• [DATA LISTING]:
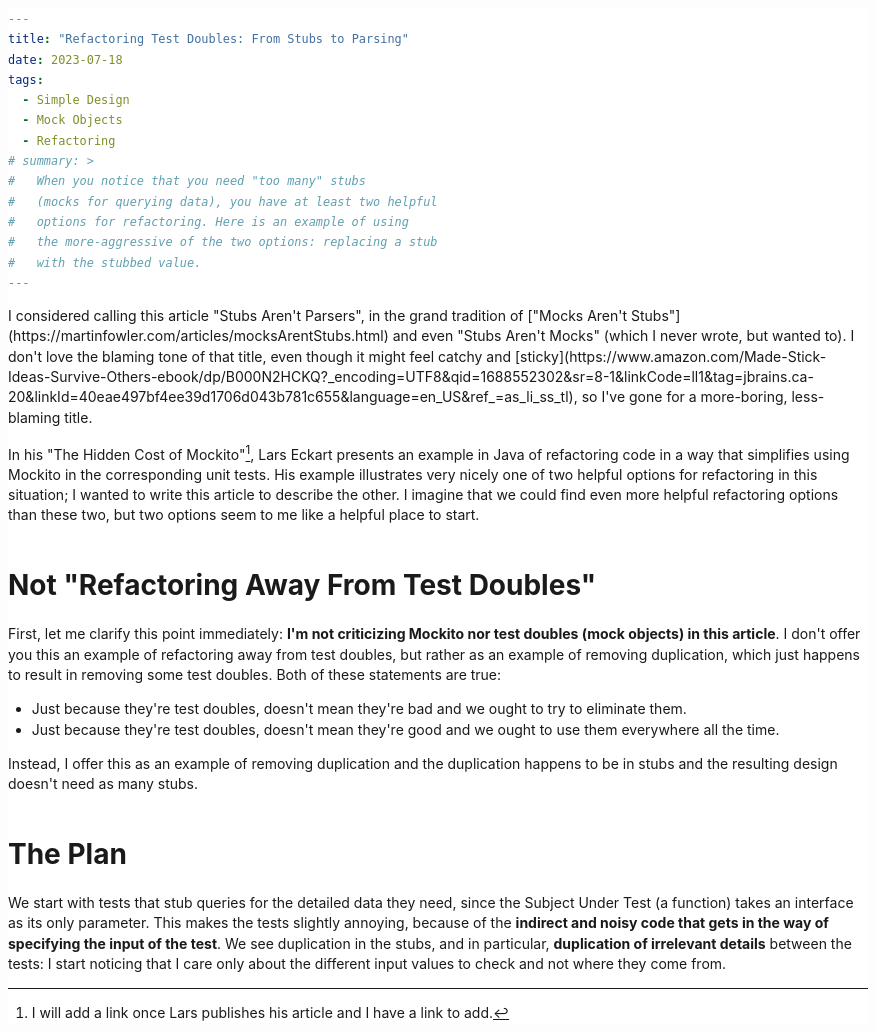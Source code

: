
 ```yaml
---
title: "Refactoring Test Doubles: From Stubs to Parsing"
date: 2023-07-18
tags:
  - Simple Design
  - Mock Objects
  - Refactoring
# summary: >
#   When you notice that you need "too many" stubs
#   (mocks for querying data), you have at least two helpful
#   options for refactoring. Here is an example of using
#   the more-aggressive of the two options: replacing a stub 
#   with the stubbed value.
---
```


<aside>
I considered calling this article "Stubs Aren't Parsers", in the grand tradition of ["Mocks Aren't Stubs"](https://martinfowler.com/articles/mocksArentStubs.html) and even "Stubs Aren't Mocks" (which I never wrote, but wanted to). I don't love the blaming tone of that title, even though it might feel catchy and [sticky](https://www.amazon.com/Made-Stick-Ideas-Survive-Others-ebook/dp/B000N2HCKQ?_encoding=UTF8&qid=1688552302&sr=8-1&linkCode=ll1&tag=jbrains.ca-20&linkId=40eae497bf4ee39d1706d043b781c655&language=en_US&ref_=as_li_ss_tl), so I've gone for a more-boring, less-blaming title.
</aside>

In his "The Hidden Cost of Mockito"[^replace-with-link], Lars Eckart presents an example in Java of refactoring code in a way that simplifies using Mockito in the corresponding unit tests. His example illustrates very nicely one of two helpful options for refactoring in this situation; I wanted to write this article to describe the other. I imagine that we could find even more helpful refactoring options than these two, but two options seem to me like a helpful place to start.

[^replace-with-link]: I will add a link once Lars publishes his article and I have a link to add.

# Not "Refactoring Away From Test Doubles"

First, let me clarify this point immediately: **I'm not criticizing Mockito nor test doubles (mock objects) in this article**. I don't offer you this an example of refactoring away from test doubles, but rather as an example of removing duplication, which just happens to result in removing some test doubles. Both of these statements are true:

- Just because they're test doubles, doesn't mean they're bad and we ought to try to eliminate them.
- Just because they're test doubles, doesn't mean they're good and we ought to use them everywhere all the time.

Instead, I offer this as an example of removing duplication and the duplication happens to be in stubs and the resulting design doesn't need as many stubs.

# The Plan

We start with tests that stub queries for the detailed data they need, since the Subject Under Test (a function) takes an interface as its only parameter. This makes the tests slightly annoying, because of the **indirect and noisy code that gets in the way of specifying the input of the test**. We see duplication in the stubs, and in particular, **duplication of irrelevant details** between the tests: I start noticing that I care only about the different input values to check and not where they come from.


[^no-tdd-please]: For this article I have set aside whether this would or wouldn't have happened if the programmers had practised TDD. I know that I have written tests that look this like while practising TDD. I wouldn't do that nowadays, but that's precisely because I know the refactoring that this article is here to describe!
[^ignore-the-reasons]: For this article I have ignored the reasons why the programmer chose to use test doubles for this purpose. That's not what this article is about. Things are the way they are because they got that way.
[^abstraction]: That's one of the points of _abstraction_: to be able to depend on the result without having to know or care about how the result was calculated.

• [EXERCISE DETAILS]: All of the entries, apart from the pictures, must be returned exactly.

• [TASK SOLUTION]:
Source code

:
 ```yaml
---
title: "Refactoring Test Doubles: From Stubs to Parsing"
date: 2023-07-18
tags:
  - Simple Design
  - Mock Objects
  - Refactoring
# summary: >
#   When you notice that you need "too many" stubs
#   (mocks for querying data), you have at least two helpful
#   options for refactoring. Here is an example of using
#   the more-aggressive of the two options: replacing a stub 
#   with the stubbed value.
---
```


<aside>
I considered calling this article "Stubs Aren't Parsers", in the grand tradition of ["Mocks Aren't Stubs"](https://martinfowler.com/articles/mocksArentStubs.html) and even "Stubs Aren't Mocks" (which I never wrote, but wanted to). I don't love the blaming tone of that title, even though it might feel catchy and [sticky](https://www.amazon.com/Made-Stick-Ideas-Survive-Others-ebook/dp/B000N2HCKQ?_encoding=UTF8&qid=1688552302&sr=8-1&linkCode=ll1&tag=jbrains.ca-20&linkId=40eae497bf4ee39d1706d043b781c655&language=en_US&ref_=as_li_ss_tl), so I've gone for a more-boring, less-blaming title.
</aside>

In his "The Hidden Cost of Mockito"[^replace-with-link], Lars Eckart presents an example in Java of refactoring code in a way that simplifies using Mockito in the corresponding unit tests. His example illustrates very nicely one of two helpful options for refactoring in this situation; I wanted to write this article to describe the other. I imagine that we could find even more helpful refactoring options than these two, but two options seem to me like a helpful place to start.

[^replace-with-link]: I will add a link once Lars publishes his article and I have a link to add.

# Not "Refactoring Away From Test Doubles"

First, let me clarify this point immediately: **I'm not criticizing Mockito nor test doubles (mock objects) in this article**. I don't offer you this an example of refactoring away from test doubles, but rather as an example of removing duplication, which just happens to result in removing some test doubles. Both of these statements are true:

- Just because they're test doubles, doesn't mean they're bad and we ought to try to eliminate them.
- Just because they're test doubles, doesn't mean they're good and we ought to use them everywhere all the time.

Instead, I offer this as an example of removing duplication and the duplication happens to be in stubs and the resulting design doesn't need as many stubs.

# The Plan

We start with tests that stub queries for the detailed data they need, since the Subject Under Test (a function) takes an interface as its only parameter. This makes the tests slightly annoying, because of the **indirect and noisy code that gets in the way of specifying the input of the test**. We see duplication in the stubs, and in particular, **duplication of irrelevant details** between the tests: I start noticing that I care only about the different input values to check and not where they come from.


[^no-tdd-please]: For this article I have set aside whether this would or wouldn't have happened if the programmers had practised TDD. I know that I have written tests that look this like while practising TDD. I wouldn't do that nowadays, but that's precisely because I know the refactoring that this article is here to describe!
[^ignore-the-reasons]: For this article I have ignored the reasons why the programmer chose to use test doubles for this purpose. That's not what this article is about. Things are the way they are because they got that way.
[^abstraction]: That's one of the points of _abstraction_: to be able to depend on the result without having to know or care about how the result was calculated.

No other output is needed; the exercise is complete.